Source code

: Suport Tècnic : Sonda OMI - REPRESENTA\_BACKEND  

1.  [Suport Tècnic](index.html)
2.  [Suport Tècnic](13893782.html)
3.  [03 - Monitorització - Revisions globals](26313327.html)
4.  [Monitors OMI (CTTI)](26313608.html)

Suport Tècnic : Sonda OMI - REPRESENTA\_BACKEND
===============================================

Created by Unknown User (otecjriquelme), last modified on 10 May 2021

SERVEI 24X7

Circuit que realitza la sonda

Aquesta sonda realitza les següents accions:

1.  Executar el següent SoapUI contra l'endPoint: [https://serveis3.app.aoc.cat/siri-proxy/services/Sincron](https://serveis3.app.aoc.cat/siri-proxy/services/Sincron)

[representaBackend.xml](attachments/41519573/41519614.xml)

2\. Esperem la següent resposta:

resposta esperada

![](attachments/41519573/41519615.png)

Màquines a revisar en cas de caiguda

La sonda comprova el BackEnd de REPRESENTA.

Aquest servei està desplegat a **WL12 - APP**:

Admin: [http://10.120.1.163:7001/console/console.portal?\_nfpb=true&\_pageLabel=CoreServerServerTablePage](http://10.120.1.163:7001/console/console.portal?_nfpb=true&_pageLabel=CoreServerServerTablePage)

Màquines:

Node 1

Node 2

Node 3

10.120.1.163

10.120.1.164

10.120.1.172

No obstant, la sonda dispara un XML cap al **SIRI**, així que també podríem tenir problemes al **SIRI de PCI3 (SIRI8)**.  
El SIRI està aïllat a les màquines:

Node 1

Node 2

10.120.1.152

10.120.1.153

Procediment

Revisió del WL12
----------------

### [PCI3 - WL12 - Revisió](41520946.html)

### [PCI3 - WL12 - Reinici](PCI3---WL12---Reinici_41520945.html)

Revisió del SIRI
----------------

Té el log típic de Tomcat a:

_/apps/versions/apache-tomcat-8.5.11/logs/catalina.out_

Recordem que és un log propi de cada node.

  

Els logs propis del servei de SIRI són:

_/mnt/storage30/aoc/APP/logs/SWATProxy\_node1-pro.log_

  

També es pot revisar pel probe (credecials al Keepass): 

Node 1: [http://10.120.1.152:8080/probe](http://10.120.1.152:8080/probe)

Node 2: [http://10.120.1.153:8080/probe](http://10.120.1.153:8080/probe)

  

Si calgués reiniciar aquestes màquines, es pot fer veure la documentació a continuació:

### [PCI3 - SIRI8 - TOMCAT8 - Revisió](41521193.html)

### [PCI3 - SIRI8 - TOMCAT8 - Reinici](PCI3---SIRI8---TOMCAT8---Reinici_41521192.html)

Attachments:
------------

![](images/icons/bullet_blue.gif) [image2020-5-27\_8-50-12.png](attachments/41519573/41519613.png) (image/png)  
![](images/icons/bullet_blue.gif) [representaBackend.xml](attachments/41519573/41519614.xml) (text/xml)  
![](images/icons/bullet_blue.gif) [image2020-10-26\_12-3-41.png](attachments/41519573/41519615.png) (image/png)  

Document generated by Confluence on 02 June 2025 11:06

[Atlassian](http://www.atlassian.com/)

- - -

▶ Your objective
Once the records end, copy them all again exactly.

▶ Task solution
Source code

: Suport Tècnic : Sonda OMI - REPRESENTA\_BACKEND  

1.  [Suport Tècnic](index.html)
2.  [Suport Tècnic](13893782.html)
3.  [03 - Monitorització - Revisions globals](26313327.html)
4.  [Monitors OMI (CTTI)](26313608.html)

Suport Tècnic : Sonda OMI - REPRESENTA\_BACKEND
===============================================

Created by Unknown User (otecjriquelme), last modified on 10 May 2021

SERVEI 24X7

Circuit que realitza la sonda

Aquesta sonda realitza les següents accions:

1.  Executar el següent SoapUI contra l'endPoint: [https://serveis3.app.aoc.cat/siri-proxy/services/Sincron](https://serveis3.app.aoc.cat/siri-proxy/services/Sincron)

[representaBackend.xml](attachments/41519573/41519614.xml)

2\. Esperem la següent resposta:

resposta esperada

![](attachments/41519573/41519615.png)

Màquines a revisar en cas de caiguda

La sonda comprova el BackEnd de REPRESENTA.

Aquest servei està desplegat a **WL12 - APP**:

Admin: [http://10.120.1.163:7001/console/console.portal?\_nfpb=true&\_pageLabel=CoreServerServerTablePage](http://10.120.1.163:7001/console/console.portal?_nfpb=true&_pageLabel=CoreServerServerTablePage)

Màquines:

Node 1

Node 2

Node 3

10.120.1.163

10.120.1.164

10.120.1.172

No obstant, la sonda dispara un XML cap al **SIRI**, així que també podríem tenir problemes al **SIRI de PCI3 (SIRI8)**.  
El SIRI està aïllat a les màquines:

Node 1

Node 2

10.120.1.152

10.120.1.153

Procediment

Revisió del WL12
----------------

### [PCI3 - WL12 - Revisió](41520946.html)

### [PCI3 - WL12 - Reinici](PCI3---WL12---Reinici_41520945.html)

Revisió del SIRI
----------------

Té el log típic de Tomcat a:

_/apps/versions/apache-tomcat-8.5.11/logs/catalina.out_

Recordem que és un log propi de cada node.

  

Els logs propis del servei de SIRI són:

_/mnt/storage30/aoc/APP/logs/SWATProxy\_node1-pro.log_

  

També es pot revisar pel probe (credecials al Keepass): 

Node 1: [http://10.120.1.152:8080/probe](http://10.120.1.152:8080/probe)

Node 2: [http://10.120.1.153:8080/probe](http://10.120.1.153:8080/probe)

  

Si calgués reiniciar aquestes màquines, es pot fer veure la documentació a continuació:

### [PCI3 - SIRI8 - TOMCAT8 - Revisió](41521193.html)

### [PCI3 - SIRI8 - TOMCAT8 - Reinici](PCI3---SIRI8---TOMCAT8---Reinici_41521192.html)

Attachments:
------------

![](images/icons/bullet_blue.gif) [image2020-5-27\_8-50-12.png](attachments/41519573/41519613.png) (image/png)  
![](images/icons/bullet_blue.gif) [representaBackend.xml](attachments/41519573/41519614.xml) (text/xml)  
![](images/icons/bullet_blue.gif) [image2020-10-26\_12-3-41.png](attachments/41519573/41519615.png) (image/png)  

Document generated by Confluence on 02 June 2025 11:06

[Atlassian](http://www.atlassian.com/)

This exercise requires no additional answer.